Trzeba powiedzieć "nie" kulturze prowizoryczności

Przemówienie do uczestników sesji plenarnej Kongregacji ds. Instytutów Życia Konsekrowanego i Stowarzyszeń Życia Apostolskiego, 28.01.2017

Trzeba powiedzieć "nie" kulturze prowizoryczności

W dniach 26-28 stycznia odbywała się w Rzymie sesja plenarna Kongregacji ds. Instytutów Życia Konsekrowanego i Stowarzyszeń Życia Apostolskiego, poświęcona problemomowi braku powołań i wystąpieniom z zakonów, głównie sióstr, które stanowią większość osób konsekrowanych. W ostatnim dniu obrad uczestnicy sesji — a było wśród nich ok.50 kardynałów i biskupów z całego świata — wraz z prefektem Kongregacji, kard. Joao Brazem de Avizem, zostali przyjęci przez Papieża w Sali Klementyńskiej Pałacu Apostolskiego. Poniżej zamieszczamy przemówienie Ojca Świętego.

Drodzy Bracia i Siostry!

Cieszę się, że mogę was dziś przyjąć, gdy gromadzicie się na sesji plenarnej, aby rozważać temat wierności i wystąpień. Witam kardynała prefekta i dziękuję mu za słowa prezentacji; witam również was wszystkich i wyrażam wam wdzięczność za waszą pracę w służbie życia konsekrowanego w Kościele.

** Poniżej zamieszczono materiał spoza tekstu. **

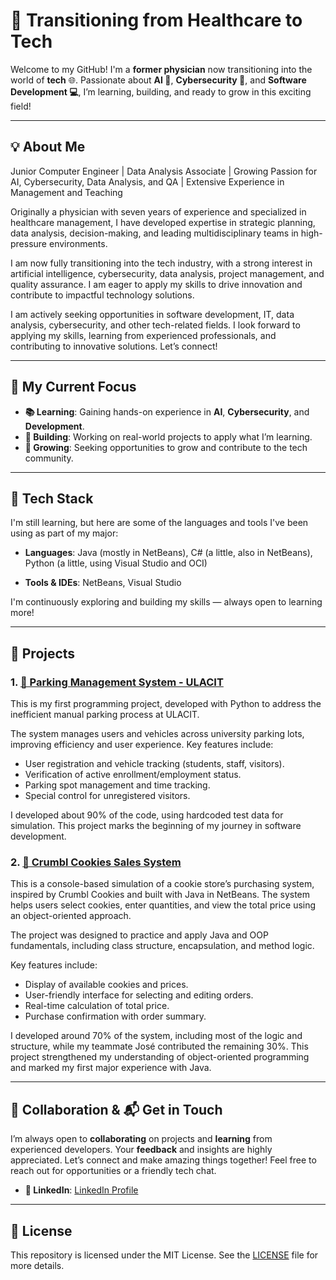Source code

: # 🚀 Transitioning from Healthcare to Tech

Welcome to my GitHub! I'm a **former physician** now transitioning into the world of **tech** 🌐. 
Passionate about **AI 🤖**, **Cybersecurity 🔐**, and **Software Development 💻**, I’m learning, building, and ready to grow in this exciting field! 

---

## 💡 About Me

Junior Computer Engineer | Data Analysis Associate | Growing Passion for AI, Cybersecurity, Data Analysis, and QA | Extensive Experience in Management and Teaching

Originally a physician with seven years of experience and specialized in healthcare management, I have developed expertise in strategic planning, data analysis, decision-making, and leading multidisciplinary teams in high-pressure environments.

I am now fully transitioning into the tech industry, with a strong interest in artificial intelligence, cybersecurity, data analysis, project management, and quality assurance. I am eager to apply my skills to drive innovation and contribute to impactful technology solutions.

I am actively seeking opportunities in software development, IT, data analysis, cybersecurity, and other tech-related fields. I look forward to applying my skills, learning from experienced professionals, and contributing to innovative solutions. Let’s connect!

---

## 🔎 My Current Focus

- **📚 Learning**: Gaining hands-on experience in **AI**, **Cybersecurity**, and **Development**.
- **🔨 Building**: Working on real-world projects to apply what I’m learning.
- **🌱 Growing**: Seeking opportunities to grow and contribute to the tech community.

---

## 🧰 Tech Stack
I'm still learning, but here are some of the languages and tools I've been using as part of my major:

- **Languages**: Java (mostly in NetBeans), C# (a little, also in NetBeans), Python (a little, using Visual Studio and OCI)

- **Tools & IDEs**: NetBeans, Visual Studio

I'm continuously exploring and building my skills — always open to learning more!

---

## 📂 Projects

### 1. [🚗 Parking Management System - ULACIT](https://github.com/aleNu93/Gestion-Parqueo-Ulacit.git)

This is my first programming project, developed with Python to address the inefficient manual parking process at ULACIT. 

The system manages users and vehicles across university parking lots, improving efficiency and user experience. Key features include:

- User registration and vehicle tracking (students, staff, visitors).
- Verification of active enrollment/employment status.
- Parking spot management and time tracking.
- Special control for unregistered visitors.

I developed about 90% of the code, using hardcoded test data for simulation. This project marks the beginning of my journey in software development.

### 2. [🍪 Crumbl Cookies Sales System](https://github.com/aleNu93/Crumbl_Cookies_Sales_System.git)  

This is a console-based simulation of a cookie store’s purchasing system, inspired by Crumbl Cookies and built with Java in NetBeans. The system helps users select cookies, enter quantities, and view the total price using an object-oriented approach.

The project was designed to practice and apply Java and OOP fundamentals, including class structure, encapsulation, and method logic.

Key features include:

- Display of available cookies and prices.  
- User-friendly interface for selecting and editing orders.  
- Real-time calculation of total price.  
- Purchase confirmation with order summary.  

I developed around 70% of the system, including most of the logic and structure, while my teammate José contributed the remaining 30%. This project strengthened my understanding of object-oriented programming and marked my first major experience with Java.

---

## 🤝 Collaboration & 📬 Get in Touch

I’m always open to **collaborating** on projects and **learning** from experienced developers. Your **feedback** and insights are highly appreciated. 
Let’s connect and make amazing things together! Feel free to reach out for opportunities or a friendly tech chat.

- **🔗 LinkedIn**: [LinkedIn Profile](https://www.linkedin.com/in/javier-ale-nu/)


---

## 📜 License

This repository is licensed under the MIT License. See the [LICENSE](LICENSE) file for more details.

Wybrany przez was temat jest ważny. Możemy bowiem powiedzieć, że w obecnej chwili wierność jest wystawiana na próbę; pokazują to statystyki, które przeanalizowaliście. Mamy do czynienia z «krwotokiem», który osłabia życie konsekrowane, a także życie Kościoła. Wystąpienia w życiu konsekrowanym martwią nas. To prawda, że niektórzy odchodzący są po prostu konsekwentni, bo po poważnym rozeznaniu uznają, że nigdy nie mieli powołania; jednak inni z upływem czasu sprzeniewierzają się wierności, często zaledwie parę lat po profesji wieczystej. Co się stało?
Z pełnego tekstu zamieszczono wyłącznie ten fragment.